I planted out some seedlings yesterday as was my want. But while I was down on my knees I was overwhelmed by the verdant growth. The weather and the extra kick of H2O has done wonders for the plants' lives.

They're happy and tall -- clambering about and climbing.

It's incredible.

It may not be a formal potager but it sure is a beautiful place -- even if it is alive with Triffid wannabees.

Comment by Dave Riley on November 24, 2017 at 10:57

On that -- on the recipe thing -- we had mashed potato last night and some was left over. Now there's mashed potato and there's poached eggs and the trick is to combine them 'coddled style' in a wee ramekin so that the egg cooks on top of the mash. you can also use glass jars.

Water half way up the sides. Lid on the ramekin/coddler/jar or on the pan rim.

Real ceramic  coddlers are too expensive and hard to clean I reckon.

My chooks are being far too bountiful at the moment and we have to egg out more. So this is one of my favs.

Absolutely delicious with a soft poached egg and a slice of toast 'soldiers'.

Comment by Dianne Caswell on November 24, 2017 at 8:28

Your garden is fabulous Dave as usual. Only wish I could be as productive as you both in the garden and your spirit (for the earth is incredible). You are truly a marvel. Keep it up we always know you will have some handy info and recipes for us, showing the use of what you grow.

Comment by Dave Riley on November 24, 2017 at 0:34

Today I sprayed the weeds out front (vinegar+salt+borax), trimmed back the Jasmine over the front gate (now that the bees have left the plant alone) and planted seeds of agati, tamarillo, feijoa and pigeon peas in my wee pots.

But the Still To Do beckons...

I have more seedlings to plant out and i want to methodically go over every square metre of garden so I know what's a'happening in the jungle outback.That way I'll know what harvests to expect.

Lining up to join the earth are corn, parsley, pawpaw, cucumber,pole bean,sunflower and potato.

I usually mark each seedling with a stick or twig so I know where it is during its early life in the world of dirt.

I am developing this stick thing into a code starting with the spuds. When they come up, I mark the spot with a stick flagged on top with white electrical tape so that when the leafery dies back, I'll know where to dig for the harvest. That way i find that potatoes will keenly grow among the other flora.  The stick has to be at least 30 cm high otherwise the 'X'  spot is lost in the mix.

With the beans and other climbs , I force a longer limb next to the seedling so that it has a stairway to the heaven of my stomach. Once the plant reaches the top of the stick I have the option of dropping twine from the aerial leads above that crisscross my garden.

My preferred sticks are the harvested/cut branches of mulberries but I also use old bamboo canes (you can never have too many of those) whose primary function is to hold the aerials aloft.
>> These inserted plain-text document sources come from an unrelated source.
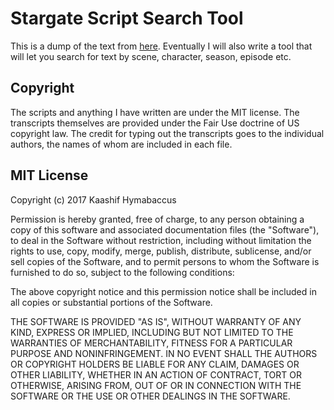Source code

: # Stargate Script Search Tool

This is a dump of the text from
[here](http://www.stargate-sg1-solutions.com/wiki/Transcripts). Eventually
I will also write a tool that will let you search for text by scene,
character, season, episode etc.


## Copyright

The scripts and anything I have written are under the MIT license. The
transcripts themselves are provided under the Fair Use doctrine of US
copyright law. The credit for typing out the transcripts goes to the
individual authors, the names of whom are included in each file.

## MIT License
Copyright (c) 2017 Kaashif Hymabaccus

Permission is hereby granted, free of charge, to any person obtaining
a copy of this software and associated documentation files (the
"Software"), to deal in the Software without restriction, including
without limitation the rights to use, copy, modify, merge, publish,
distribute, sublicense, and/or sell copies of the Software, and to
permit persons to whom the Software is furnished to do so, subject to
the following conditions:

The above copyright notice and this permission notice shall be
included in all copies or substantial portions of the Software.

THE SOFTWARE IS PROVIDED "AS IS", WITHOUT WARRANTY OF ANY KIND,
EXPRESS OR IMPLIED, INCLUDING BUT NOT LIMITED TO THE WARRANTIES OF
MERCHANTABILITY, FITNESS FOR A PARTICULAR PURPOSE AND
NONINFRINGEMENT. IN NO EVENT SHALL THE AUTHORS OR COPYRIGHT HOLDERS BE
LIABLE FOR ANY CLAIM, DAMAGES OR OTHER LIABILITY, WHETHER IN AN ACTION
OF CONTRACT, TORT OR OTHERWISE, ARISING FROM, OUT OF OR IN CONNECTION
WITH THE SOFTWARE OR THE USE OR OTHER DEALINGS IN THE SOFTWARE.
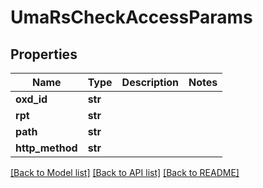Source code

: # UmaRsCheckAccessParams

## Properties
Name | Type | Description | Notes
------------ | ------------- | ------------- | -------------
**oxd_id** | **str** |  | 
**rpt** | **str** |  | 
**path** | **str** |  | 
**http_method** | **str** |  | 

[[Back to Model list]](../README.md#documentation-for-models) [[Back to API list]](../README.md#documentation-for-api-endpoints) [[Back to README]](../README.md)


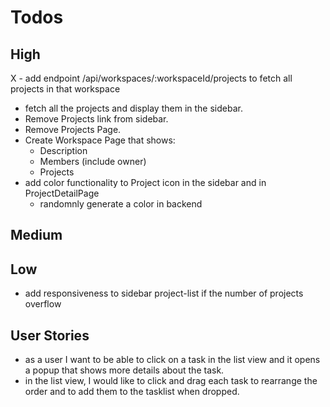 # Todos

## High

X - add endpoint /api/workspaces/:workspaceId/projects to fetch all projects in that workspace

- fetch all the projects and display them in the sidebar.
- Remove Projects link from sidebar.
- Remove Projects Page.
- Create Workspace Page that shows:
  - Description
  - Members (include owner)
  - Projects
- add color functionality to Project icon in the sidebar and in ProjectDetailPage
  - randomnly generate a color in backend

## Medium

## Low

- add responsiveness to sidebar project-list if the number of projects overflow

## User Stories

- as a user I want to be able to click on a task in the list view and it opens a popup that shows more details about the task.
- in the list view, I would like to click and drag each task to rearrange the order and to add them to the tasklist when dropped.
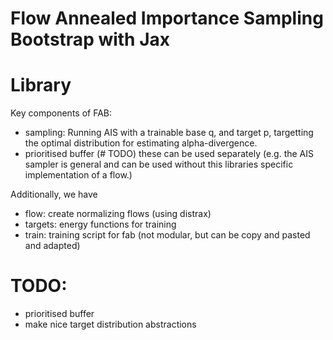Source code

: # Flow Annealed Importance Sampling Bootstrap with Jax


# Library
Key components of FAB:
- sampling: Running AIS with a trainable base q, and target p, targetting the optimal distribution for estimating alpha-divergence.
- prioritised buffer (# TODO)
these can be used separately (e.g. the AIS sampler is general and can be used without this libraries specific implementation
of a flow.)

Additionally, we have
 - flow: create normalizing flows (using distrax)
 - targets: energy functions for training
 - train: training script for fab (not modular, but can be copy and pasted and adapted)


# TODO:
 - prioritised buffer
 - make nice target distribution abstractions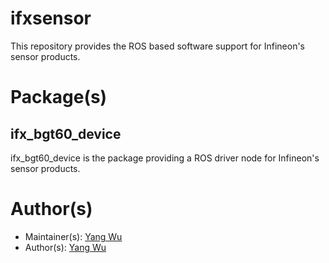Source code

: # ifxsensor
This repository provides the ROS based software support for Infineon's sensor products.

# Package(s)
## ifx_bgt60_device
ifx_bgt60_device is the package providing a ROS driver node for Infineon's sensor products.

# Author(s)
* Maintainer(s): [Yang Wu](Yang.Wu@infineon.com)
* Author(s): [Yang Wu](Yang.Wu@infineon.com)

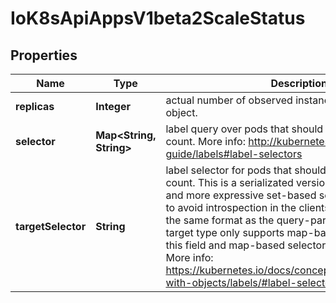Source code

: 
# IoK8sApiAppsV1beta2ScaleStatus

## Properties
Name | Type | Description | Notes
------------ | ------------- | ------------- | -------------
**replicas** | **Integer** | actual number of observed instances of the scaled object. | 
**selector** | **Map&lt;String, String&gt;** | label query over pods that should match the replicas count. More info: http://kubernetes.io/docs/user-guide/labels#label-selectors |  [optional]
**targetSelector** | **String** | label selector for pods that should match the replicas count. This is a serializated version of both map-based and more expressive set-based selectors. This is done to avoid introspection in the clients. The string will be in the same format as the query-param syntax. If the target type only supports map-based selectors, both this field and map-based selector field are populated. More info: https://kubernetes.io/docs/concepts/overview/working-with-objects/labels/#label-selectors |  [optional]



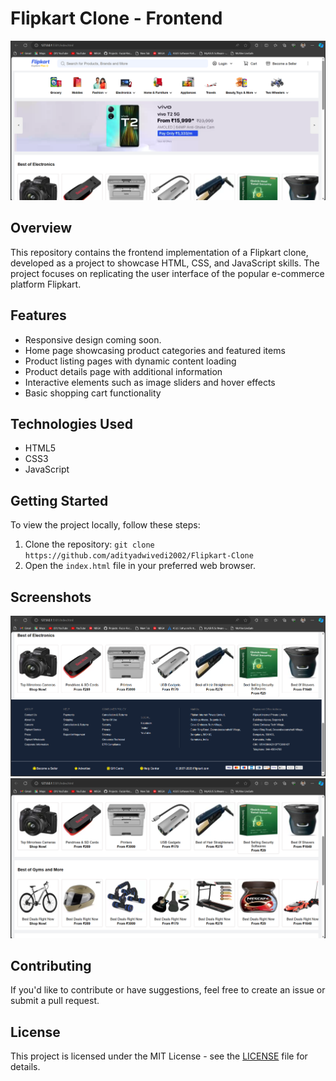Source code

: # Flipkart Clone - Frontend

![Flipkart Clone](images/flipkart1.png)

## Overview
This repository contains the frontend implementation of a Flipkart clone, developed as a project to showcase HTML, CSS, and JavaScript skills. The project focuses on replicating the user interface of the popular e-commerce platform Flipkart.

## Features
- Responsive design coming soon.
- Home page showcasing product categories and featured items
- Product listing pages with dynamic content loading
- Product details page with additional information
- Interactive elements such as image sliders and hover effects
- Basic shopping cart functionality

## Technologies Used
- HTML5
- CSS3
- JavaScript

## Getting Started
To view the project locally, follow these steps:
1. Clone the repository: `git clone https://github.com/adityadwivedi2002/Flipkart-Clone`
2. Open the `index.html` file in your preferred web browser.

## Screenshots
![Product Listing](images/flipkart2.png)
![Contact Details](images/flipkart3.png)

## Contributing
If you'd like to contribute or have suggestions, feel free to create an issue or submit a pull request.

## License
This project is licensed under the MIT License - see the [LICENSE](LICENSE) file for details.

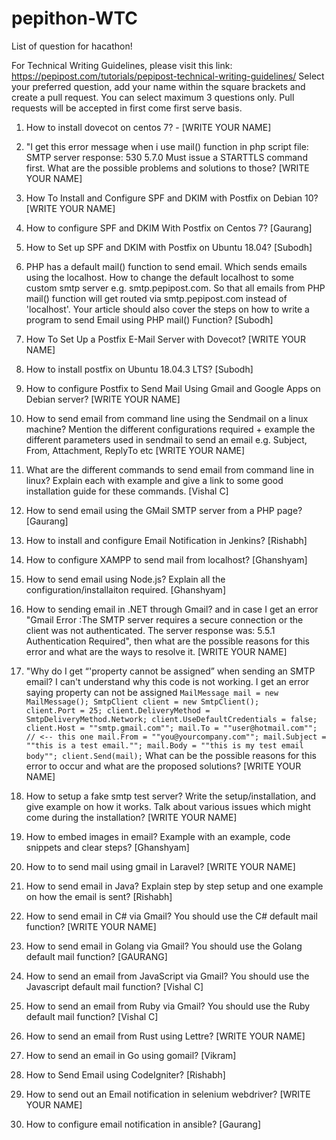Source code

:# pepithon-WTC

List of question for hacathon!

For Technical Writing Guidelines, please visit this link: https://pepipost.com/tutorials/pepipost-technical-writing-guidelines/
Select your preferred question, add your name within the square brackets and create a pull request. You can select maximum 3 questions only. Pull requests will be accepted in first come first serve basis.

1. How to install dovecot on centos 7? - [WRITE YOUR NAME]

2. "I get this error message when i use mail() function in php script file: SMTP server response: 530 5.7.0 Must issue a STARTTLS command first. What are the possible problems and solutions to those? [WRITE YOUR NAME]

3. How To Install and Configure SPF and DKIM with Postfix on Debian 10? [WRITE YOUR NAME]

4. How to configure SPF and DKIM With Postfix on Centos 7? [Gaurang]

5. How to Set up SPF and DKIM with Postfix on Ubuntu 18.04? [Subodh]

6. PHP has a default mail() function to send email. Which sends emails using the localhost. How to change the default localhost to some custom smtp server e.g. smtp.pepipost.com. So that all emails from PHP mail() function will get routed via smtp.pepipost.com instead of 'localhost'. Your article should also cover the steps on how to write a program to send Email using PHP mail() Function? [Subodh]

7. How To Set Up a Postfix E-Mail Server with Dovecot? [WRITE YOUR NAME]

8. How to install postfix on Ubuntu 18.04.3 LTS? [Subodh]

9. How to configure Postfix to Send Mail Using Gmail and Google Apps on Debian server? [WRITE YOUR NAME]

10. How to send email from command line using the Sendmail on a linux machine? Mention the different configurations required + example the different parameters used in sendmail to send an email e.g. Subject, From, Attachment, ReplyTo etc [WRITE YOUR NAME]

11. What are the different commands to send email from command line in linux? Explain each with example and give a link to some good installation guide for these commands. [Vishal C]

12. How to send email using the GMail SMTP server from a PHP page? [Gaurang]

13. How to install and configure Email Notification in Jenkins? [Rishabh]

14. How to configure XAMPP to send mail from localhost? [Ghanshyam]

15. How to send email using Node.js? Explain all the configuration/installaiton required. [Ghanshyam]

16. How to sending email in .NET through Gmail? and in case I get an error "Gmail Error :The SMTP server requires a secure connection or the client was not authenticated. The server response was: 5.5.1 Authentication Required", then what are the possible reasons for this error and what are the ways to resolve it. [WRITE YOUR NAME]

17. "Why do I get “'property cannot be assigned” when sending an SMTP email? I can't understand why this code is not working. I get an error saying property can not be assigned
`MailMessage mail = new MailMessage();
 SmtpClient client = new SmtpClient();            
 client.Port = 25;
 client.DeliveryMethod = SmtpDeliveryMethod.Network;
 client.UseDefaultCredentials = false;
 client.Host = ""smtp.gmail.com"";
 mail.To = ""user@hotmail.com""; // <-- this one
 mail.From = ""you@yourcompany.com"";
 mail.Subject = ""this is a test email."";
 mail.Body = ""this is my test email body"";
 client.Send(mail);`
What can be the possible reasons for this error to occur and what are the proposed solutions? [WRITE YOUR NAME]

18. How to setup a fake smtp test server? Write the setup/installation, and give example on how it works. Talk about various issues which might come during the installation? [WRITE YOUR NAME]

19. How to embed images in email? Example with an example, code snippets and clear steps? [Ghanshyam]

20. How to to send mail using gmail in Laravel? [WRITE YOUR NAME]

21. How to send email in Java? Explain step by step setup and one example on how the email is sent? [Rishabh]

22. How to send email in C# via Gmail? You should use the C# default mail function? [WRITE YOUR NAME]

23. How to send email in Golang via Gmail? You should use the Golang default mail function? [GAURANG]

24. How to send an email from JavaScript via Gmail? You should use the Javascript default mail function? [Vishal C]

25. How to send an email from Ruby via Gmail? You should use the Ruby default mail function? [Vishal C]

26. How to send an email from Rust using Lettre? [WRITE YOUR NAME]

27. How to send an email in Go using gomail? [Vikram]

29. How to Send Email using CodeIgniter? [Rishabh]

30. How to send out an Email notification in selenium webdriver? [WRITE YOUR NAME]

31. How to configure email notification in ansible? [Gaurang]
Other climbing stations in situ  are the frangipanis, pigeon peas and the Vetiver clumps.

I've also used many of the frangipanis to support Dragon Fruit.

As it is, I have some gregarious squashes -- like Tatume -- yams and Jack Beans (Canavalia rosea) clambering all over the place. But I gotta say that this year the Warrigal Greens have really come into their own as a ground cover. So manageable and thickly matted. Break off a piece and replant it: Voila! Tolerates the shady parts of the garden too.

Beach Pea (Vigna marina)

Nonetheless the Jack Beans have only just taken off. Yesterday, I collected a few seeds of Beach Pea (Vigna marina) and will be trialing that.It is so very similar to Jack Bean but has a yellow rather than a purply blue flower

Comment by Dave Riley on November 23, 2017 at 12:16

I do have fruit trees but I'm careful as much of what I have planted in the past has not survived.I just planted a banana in hope.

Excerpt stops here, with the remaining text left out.